⟨

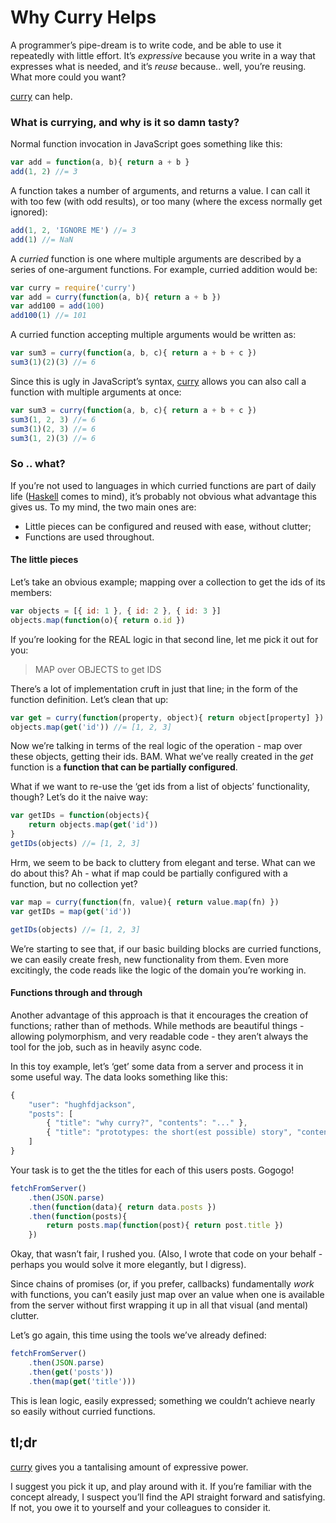 # Why Curry Helps

A programmer’s pipe-dream is to write code, and be able to use it repeatedly with little effort. It’s _expressive_ because you write in a way that expresses what is needed, and it’s _reuse_ because.. well, you’re reusing. What more could you want?

[curry](https://npmjs.org/package/curry) can help.

### What is currying, and why is it so damn tasty? <a id="what-is-currying-and-why-is-it-so-damn-tasty"></a>

Normal function invocation in JavaScript goes something like this:

```javascript
var add = function(a, b){ return a + b }
add(1, 2) //= 3
```

A function takes a number of arguments, and returns a value. I can call it with too few \(with odd results\), or too many \(where the excess normally get ignored\):

```javascript
add(1, 2, 'IGNORE ME') //= 3
add(1) //= NaN
```

A _curried_ function is one where multiple arguments are described by a series of one-argument functions. For example, curried addition would be:

```javascript
var curry = require('curry')
var add = curry(function(a, b){ return a + b })
var add100 = add(100)
add100(1) //= 101
```

A curried function accepting multiple arguments would be written as:

```javascript
var sum3 = curry(function(a, b, c){ return a + b + c })
sum3(1)(2)(3) //= 6
```

Since this is ugly in JavaScript’s syntax, [curry](https://npmjs.org/package/curry) allows you can also call a function with multiple arguments at once:

```javascript
var sum3 = curry(function(a, b, c){ return a + b + c })
sum3(1, 2, 3) //= 6
sum3(1)(2, 3) //= 6
sum3(1, 2)(3) //= 6
```

### So .. what? <a id="so--what"></a>

If you’re not used to languages in which curried functions are part of daily life \([Haskell](http://learnyouahaskell.com/) comes to mind\), it’s probably not obvious what advantage this gives us. To my mind, the two main ones are:

* Little pieces can be configured and reused with ease, without clutter;
* Functions are used throughout.

#### The little pieces <a id="the-little-pieces"></a>

Let’s take an obvious example; mapping over a collection to get the ids of its members:

```javascript
var objects = [{ id: 1 }, { id: 2 }, { id: 3 }]
objects.map(function(o){ return o.id })
```

If you’re looking for the REAL logic in that second line, let me pick it out for you:

> MAP over OBJECTS to get IDS

There’s a lot of implementation cruft in just that line; in the form of the function definition. Let’s clean that up:

```javascript
var get = curry(function(property, object){ return object[property] })
objects.map(get('id')) //= [1, 2, 3]
```

Now we’re talking in terms of the real logic of the operation - map over these objects, getting their ids. BAM. What we’ve really created in the _get_ function is a **function that can be partially configured**.

What if we want to re-use the ‘get ids from a list of objects’ functionality, though? Let’s do it the naive way:

```javascript
var getIDs = function(objects){
    return objects.map(get('id'))
}
getIDs(objects) //= [1, 2, 3]
```

Hrm, we seem to be back to cluttery from elegant and terse. What can we do about this? Ah - what if map could be partially configured with a function, but no collection yet?

```javascript
var map = curry(function(fn, value){ return value.map(fn) })
var getIDs = map(get('id'))

getIDs(objects) //= [1, 2, 3]
```

We’re starting to see that, if our basic building blocks are curried functions, we can easily create fresh, new functionality from them. Even more excitingly, the code reads like the logic of the domain you’re working in.

#### Functions through and through <a id="functions-through-and-through"></a>

Another advantage of this approach is that it encourages the creation of functions; rather than of methods. While methods are beautiful things - allowing polymorphism, and very readable code - they aren’t always the tool for the job, such as in heavily async code.

In this toy example, let’s ‘get’ some data from a server and process it in some useful way. The data looks something like this:

```javascript
{
    "user": "hughfdjackson",
    "posts": [
        { "title": "why curry?", "contents": "..." },
        { "title": "prototypes: the short(est possible) story", "contents": "..." }
    ]
}
```

Your task is to get the the titles for each of this users posts. Gogogo!

```javascript
fetchFromServer()
    .then(JSON.parse)
    .then(function(data){ return data.posts })
    .then(function(posts){
        return posts.map(function(post){ return post.title })
    })
```

Okay, that wasn’t fair, I rushed you. \(Also, I wrote that code on your behalf - perhaps you would solve it more elegantly, but I digress\).

Since chains of promises \(or, if you prefer, callbacks\) fundamentally _work_ with functions, you can’t easily just map over an value when one is available from the server without first wrapping it up in all that visual \(and mental\) clutter.

Let’s go again, this time using the tools we’ve already defined:

```javascript
fetchFromServer()
    .then(JSON.parse)
    .then(get('posts'))
    .then(map(get('title')))
```

This is lean logic, easily expressed; something we couldn’t achieve nearly so easily without curried functions.

## tl;dr <a id="tldr"></a>

[curry](https://npmjs.org/package/curry) gives you a tantalising amount of expressive power.

I suggest you pick it up, and play around with it. If you’re familiar with the concept already, I suspect you’ll find the API straight forward and satisfying. If not, you owe it to yourself and your colleagues to consider it.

⟩

» **Activity**
Every entry above, pictures excluded, needs to be duplicated exactly.

» **Output for this task**
 # Why Curry Helps

A programmer’s pipe-dream is to write code, and be able to use it repeatedly with little effort. It’s _expressive_ because you write in a way that expresses what is needed, and it’s _reuse_ because.. well, you’re reusing. What more could you want?

[curry](https://npmjs.org/package/curry) can help.

### What is currying, and why is it so damn tasty? <a id="what-is-currying-and-why-is-it-so-damn-tasty"></a>

Normal function invocation in JavaScript goes something like this:

```javascript
var add = function(a, b){ return a + b }
add(1, 2) //= 3
```

A function takes a number of arguments, and returns a value. I can call it with too few \(with odd results\), or too many \(where the excess normally get ignored\):

```javascript
add(1, 2, 'IGNORE ME') //= 3
add(1) //= NaN
```

A _curried_ function is one where multiple arguments are described by a series of one-argument functions. For example, curried addition would be:

```javascript
var curry = require('curry')
var add = curry(function(a, b){ return a + b })
var add100 = add(100)
add100(1) //= 101
```

A curried function accepting multiple arguments would be written as:

```javascript
var sum3 = curry(function(a, b, c){ return a + b + c })
sum3(1)(2)(3) //= 6
```

Since this is ugly in JavaScript’s syntax, [curry](https://npmjs.org/package/curry) allows you can also call a function with multiple arguments at once:

```javascript
var sum3 = curry(function(a, b, c){ return a + b + c })
sum3(1, 2, 3) //= 6
sum3(1)(2, 3) //= 6
sum3(1, 2)(3) //= 6
```

### So .. what? <a id="so--what"></a>

If you’re not used to languages in which curried functions are part of daily life \([Haskell](http://learnyouahaskell.com/) comes to mind\), it’s probably not obvious what advantage this gives us. To my mind, the two main ones are:

* Little pieces can be configured and reused with ease, without clutter;
* Functions are used throughout.

#### The little pieces <a id="the-little-pieces"></a>

Let’s take an obvious example; mapping over a collection to get the ids of its members:

```javascript
var objects = [{ id: 1 }, { id: 2 }, { id: 3 }]
objects.map(function(o){ return o.id })
```

If you’re looking for the REAL logic in that second line, let me pick it out for you:

> MAP over OBJECTS to get IDS

There’s a lot of implementation cruft in just that line; in the form of the function definition. Let’s clean that up:

```javascript
var get = curry(function(property, object){ return object[property] })
objects.map(get('id')) //= [1, 2, 3]
```

Now we’re talking in terms of the real logic of the operation - map over these objects, getting their ids. BAM. What we’ve really created in the _get_ function is a **function that can be partially configured**.

What if we want to re-use the ‘get ids from a list of objects’ functionality, though? Let’s do it the naive way:

```javascript
var getIDs = function(objects){
    return objects.map(get('id'))
}
getIDs(objects) //= [1, 2, 3]
```

Hrm, we seem to be back to cluttery from elegant and terse. What can we do about this? Ah - what if map could be partially configured with a function, but no collection yet?

```javascript
var map = curry(function(fn, value){ return value.map(fn) })
var getIDs = map(get('id'))

getIDs(objects) //= [1, 2, 3]
```

We’re starting to see that, if our basic building blocks are curried functions, we can easily create fresh, new functionality from them. Even more excitingly, the code reads like the logic of the domain you’re working in.

#### Functions through and through <a id="functions-through-and-through"></a>

Another advantage of this approach is that it encourages the creation of functions; rather than of methods. While methods are beautiful things - allowing polymorphism, and very readable code - they aren’t always the tool for the job, such as in heavily async code.

In this toy example, let’s ‘get’ some data from a server and process it in some useful way. The data looks something like this:

```javascript
{
    "user": "hughfdjackson",
    "posts": [
        { "title": "why curry?", "contents": "..." },
        { "title": "prototypes: the short(est possible) story", "contents": "..." }
    ]
}
```

Your task is to get the the titles for each of this users posts. Gogogo!

```javascript
fetchFromServer()
    .then(JSON.parse)
    .then(function(data){ return data.posts })
    .then(function(posts){
        return posts.map(function(post){ return post.title })
    })
```

Okay, that wasn’t fair, I rushed you. \(Also, I wrote that code on your behalf - perhaps you would solve it more elegantly, but I digress\).

Since chains of promises \(or, if you prefer, callbacks\) fundamentally _work_ with functions, you can’t easily just map over an value when one is available from the server without first wrapping it up in all that visual \(and mental\) clutter.

Let’s go again, this time using the tools we’ve already defined:

```javascript
fetchFromServer()
    .then(JSON.parse)
    .then(get('posts'))
    .then(map(get('title')))
```

This is lean logic, easily expressed; something we couldn’t achieve nearly so easily without curried functions.

## tl;dr <a id="tldr"></a>

[curry](https://npmjs.org/package/curry) gives you a tantalising amount of expressive power.

I suggest you pick it up, and play around with it. If you’re familiar with the concept already, I suspect you’ll find the API straight forward and satisfying. If not, you owe it to yourself and your colleagues to consider it.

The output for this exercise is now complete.